California bears brunt of undemocratic feature of the U.S. Constitution

prop 51, prop 55, prop 58
Credit: nshepard / flickr

Teachers of American government routinely turn to current affairs to illustrate the strengths — and shortcomings — of the U.S. Constitution.

In California especially, they’ll be able to point to the confirmation of Brett Kavanaugh to the U.S. Supreme Court as an especially compelling illustration of an enduring deficiency in the Constitution, and one that undermines the U.S. claim to to be a true democracy.

Especially egregious is the provision (Article I, Section 3) that provides each state equal representation in the Senate, regardless of its population — and then giving this unrepresentative body, rather than the far more democratic House of Representatives, the responsibility to confirm justices to the Supreme Court.

The effect of the “Connecticut Compromise” agreed to in 1787 was glaringly on display when Senate Majority Leader Mitch McConnell, R-KY and Judiciary Committee chair Sen. Charles Grassley, R-Iowa, made their case for Kavanaugh before the pivotal “cloture” vote on the Senate floor. Democratic Leader  Sen. Chuck Schumer, D-NY, and Sen. Dianne Feinstein, D-California, the ranking member of the Judiciary Committee, also spoke.

McConnell and Grassley represent states with a combined total population of 7.5 million, while Schumer and Feinstein come from states with a combined population of nearly 60 million.

That helps explain why the eminent Yale political scientist Robert A. Dahl described the Senate as a “monumental form of unequal representation” in his book “How Democratic is the American Constitution?”

Dahl, who died at age 98 in 2014, defined “unequal representation” as “any system where in contrast to the principal of one person one vote, the votes of different persons are given unequal weights.”

Lest you think Dahl was one of those radical Democrats routinely condemned by President Trump, the New York Times in its 2014 obituary wrote that Dahl was “widely regarded as his profession’s most distinguished student of democratic government.”

The 51-49 Senate vote that allowed Kavanaugh’s nomination to go forward came from senators who represented only 44 percent of the U.S. population.

“The inequality in representation is a profound violation of the democratic idea of political equality among all citizens,” wrote Dahl.

In this respect, Dahl noted, the U.S. is an outlier compared to most other democratic countries and even more so when compared to countries with a federal system — one that divides power between the federal government and smaller units like states.

“Unequal representation in the U.S. Senate is by far the most extreme,” he wrote. “In fact among all federal systems, including more newly democratized countries, the degree of unequal representation in the Senate is exceeded only by Brazil and Argentina.”

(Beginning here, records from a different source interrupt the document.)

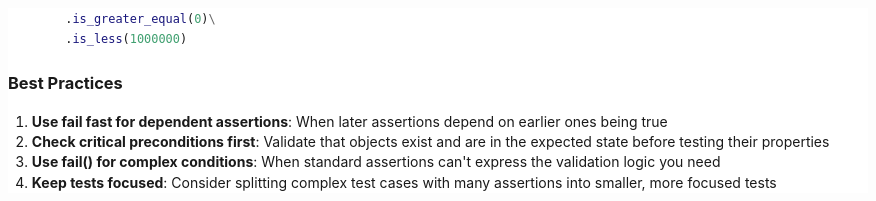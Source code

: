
 ```gd
        .is_greater_equal(0)\
        .is_less(1000000)
```

### Best Practices

1. **Use fail fast for dependent assertions**: When later assertions depend on earlier ones being true
2. **Check critical preconditions first**: Validate that objects exist and are in the expected state before testing their properties
3. **Use fail() for complex conditions**: When standard assertions can't express the validation logic you need
4. **Keep tests focused**: Consider splitting complex test cases with many assertions into smaller, more focused tests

Kavanaugh may be familiar with these views, as Dahl was a prominent professor at Yale while Kavanaugh was a student there. Dahl points out that among the biggest opponents of the Senate equal representation provision were James Madison and James Wilson, two of the chief architects of the Constitution.

Madison expressed doubts about the need to protect the interests of states simply on the basis of how many lived there.  James Wilson asked memorably “Can we forget for whom we are forming a government? Is it for men, or for the imaginary beings called States?”

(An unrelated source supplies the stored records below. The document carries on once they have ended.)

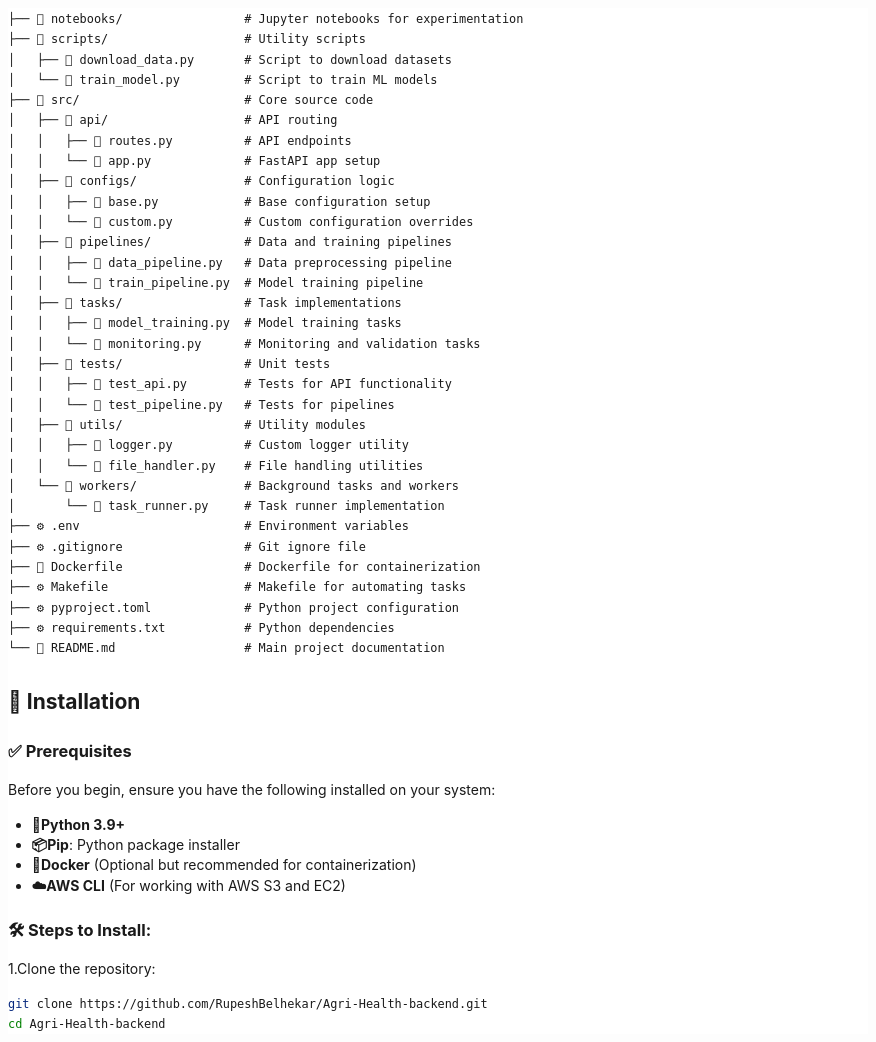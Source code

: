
 ```plaintext
├── 📁 notebooks/                 # Jupyter notebooks for experimentation
├── 📁 scripts/                   # Utility scripts
│   ├── 📝 download_data.py       # Script to download datasets
│   └── 📝 train_model.py         # Script to train ML models
├── 📁 src/                       # Core source code
│   ├── 📂 api/                   # API routing
│   │   ├── 📝 routes.py          # API endpoints
│   │   └── 📝 app.py             # FastAPI app setup
│   ├── 📂 configs/               # Configuration logic
│   │   ├── 📝 base.py            # Base configuration setup
│   │   └── 📝 custom.py          # Custom configuration overrides
│   ├── 📂 pipelines/             # Data and training pipelines
│   │   ├── 📝 data_pipeline.py   # Data preprocessing pipeline
│   │   └── 📝 train_pipeline.py  # Model training pipeline
│   ├── 📂 tasks/                 # Task implementations
│   │   ├── 📝 model_training.py  # Model training tasks
│   │   └── 📝 monitoring.py      # Monitoring and validation tasks
│   ├── 📂 tests/                 # Unit tests
│   │   ├── 📝 test_api.py        # Tests for API functionality
│   │   └── 📝 test_pipeline.py   # Tests for pipelines
│   ├── 📂 utils/                 # Utility modules
│   │   ├── 📝 logger.py          # Custom logger utility
│   │   └── 📝 file_handler.py    # File handling utilities
│   └── 📂 workers/               # Background tasks and workers
│       └── 📝 task_runner.py     # Task runner implementation
├── ⚙️ .env                       # Environment variables
├── ⚙️ .gitignore                 # Git ignore file
├── 🐳 Dockerfile                 # Dockerfile for containerization
├── ⚙️ Makefile                   # Makefile for automating tasks
├── ⚙️ pyproject.toml             # Python project configuration
├── ⚙️ requirements.txt           # Python dependencies
└── 📜 README.md                  # Main project documentation

```




## 🚀 Installation

### ✅  Prerequisites

Before you begin, ensure you have the following installed on your system:

- **🐍Python 3.9+**
- **📦Pip**: Python package installer
- **🐳Docker** (Optional but recommended for containerization)
- **☁️AWS CLI** (For working with AWS S3 and EC2)

### 🛠️ Steps to Install:

1.Clone the repository:
   ```bash
   git clone https://github.com/RupeshBelhekar/Agri-Health-backend.git
   cd Agri-Health-backend
   ```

Alexander Hamilton also questioned the unequal representation provision.

“As states are a collection of individual men, which ought we to respect most, the rights of the people composing them, or the artificial beings resulting from their composition? Nothing could be more preposterous or absurd than to sacrifice the former to the latter. It has been said that if the smaller States renounce their equality, they renounce at the same time their liberty. The truth is it is a contest for power, not for liberty.”

Dahl says that Madison’s concerns have been affirmed by events in the ensuing two centuries. “Unequal representation has unquestionably failed to protect the fundamental interests of the least privileged minorities,” he wrote. “On the contrary, unequal representation has sometimes served to protect the interests of the most privileged minorities.”

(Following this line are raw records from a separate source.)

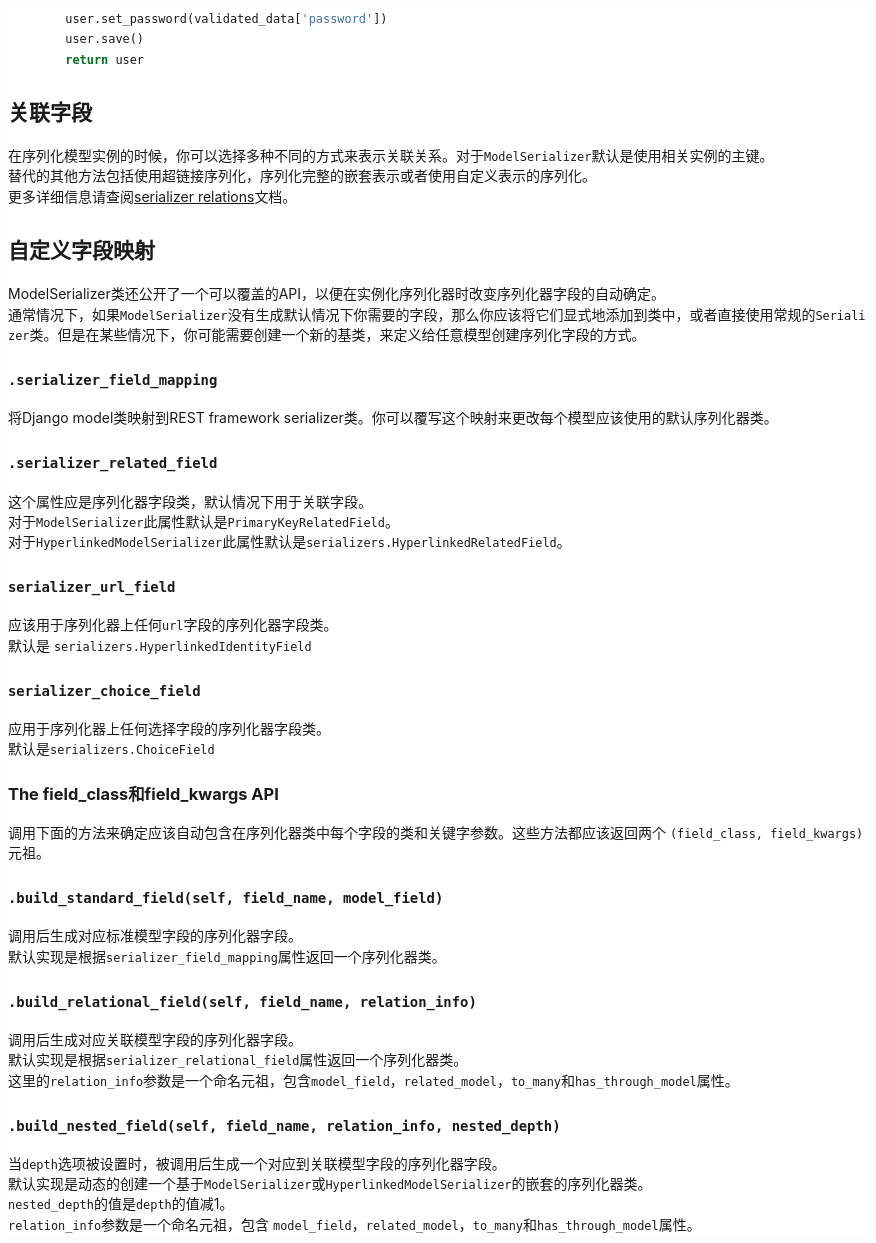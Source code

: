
 ```python
        user.set_password(validated_data['password'])
        user.save()
        return user
```

## 关联字段
在序列化模型实例的时候，你可以选择多种不同的方式来表示关联关系。对于`ModelSerializer`默认是使用相关实例的主键。  
替代的其他方法包括使用超链接序列化，序列化完整的嵌套表示或者使用自定义表示的序列化。  
更多详细信息请查阅[serializer relations](https://q1mi.github.io/Django-REST-framework-documentation/api-guide/relations/)文档。

## 自定义字段映射
ModelSerializer类还公开了一个可以覆盖的API，以便在实例化序列化器时改变序列化器字段的自动确定。  
通常情况下，如果`ModelSerializer`没有生成默认情况下你需要的字段，那么你应该将它们显式地添加到类中，或者直接使用常规的`Serializer`类。但是在某些情况下，你可能需要创建一个新的基类，来定义给任意模型创建序列化字段的方式。

### `.serializer_field_mapping`
将Django model类映射到REST framework serializer类。你可以覆写这个映射来更改每个模型应该使用的默认序列化器类。

### `.serializer_related_field`
这个属性应是序列化器字段类，默认情况下用于关联字段。  
对于`ModelSerializer`此属性默认是`PrimaryKeyRelatedField`。  
对于`HyperlinkedModelSerializer`此属性默认是`serializers.HyperlinkedRelatedField`。

### `serializer_url_field`
应该用于序列化器上任何`url`字段的序列化器字段类。  
默认是 `serializers.HyperlinkedIdentityField`

### `serializer_choice_field`
应用于序列化器上任何选择字段的序列化器字段类。  
默认是`serializers.ChoiceField`

### The field_class和field_kwargs API
调用下面的方法来确定应该自动包含在序列化器类中每个字段的类和关键字参数。这些方法都应该返回两个 `(field_class, field_kwargs)`元祖。

### `.build_standard_field(self, field_name, model_field)`
调用后生成对应标准模型字段的序列化器字段。  
默认实现是根据`serializer_field_mapping`属性返回一个序列化器类。

### `.build_relational_field(self, field_name, relation_info)`
调用后生成对应关联模型字段的序列化器字段。  
默认实现是根据`serializer_relational_field`属性返回一个序列化器类。  
这里的`relation_info`参数是一个命名元祖，包含`model_field`，`related_model`，`to_many`和`has_through_model`属性。

### `.build_nested_field(self, field_name, relation_info, nested_depth)`
当`depth`选项被设置时，被调用后生成一个对应到关联模型字段的序列化器字段。  
默认实现是动态的创建一个基于`ModelSerializer`或`HyperlinkedModelSerializer`的嵌套的序列化器类。  
`nested_depth`的值是`depth`的值减1。  
`relation_info`参数是一个命名元祖，包含 `model_field`，`related_model`，`to_many`和`has_through_model`属性。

Adding to millions of Californians’ unhappiness is the related issue of an undemocratic Electoral College. It too violates the principle of one person one vote, which should be a basic feature of any democratic system. The Electoral College is the only reason Trump is in the White House and was in a position to nominate Kavanaugh.

All this provides fertile ground for teachers of American government — a class needed to earn a high school diploma in California. Teachers will have to come prepared to answer tough questions from students about these democratic flaws in the U.S. constitution that voters in California are subjected to more than any other state, simply because of its size.

Teachers will also have to explain to their students that they will have to be prepared to live with these deficiencies throughout their lives, because legislators from small population states that proportionately benefit from them will never vote to repeal them.

Students could, of course, move to Wyoming when the are voting age. Their vote there vote would carry far more weight, at least in sending a senator to Washington. In 2016, Wyoming re-elected Mike Enzi to the Senate with a mere 121,000 votes, out of a total of 168,000 votes cast. By contrast, newcomer Kamala Harris garnered 7.5 million votes, out of 12.2 million cast by the California electorate.

Yet Harris and Enzi’s votes carried the same weight in the confirmation battle. That is why Kavanaugh is now a justice on the U.S. Supreme Court, and will likely be one for decades to come.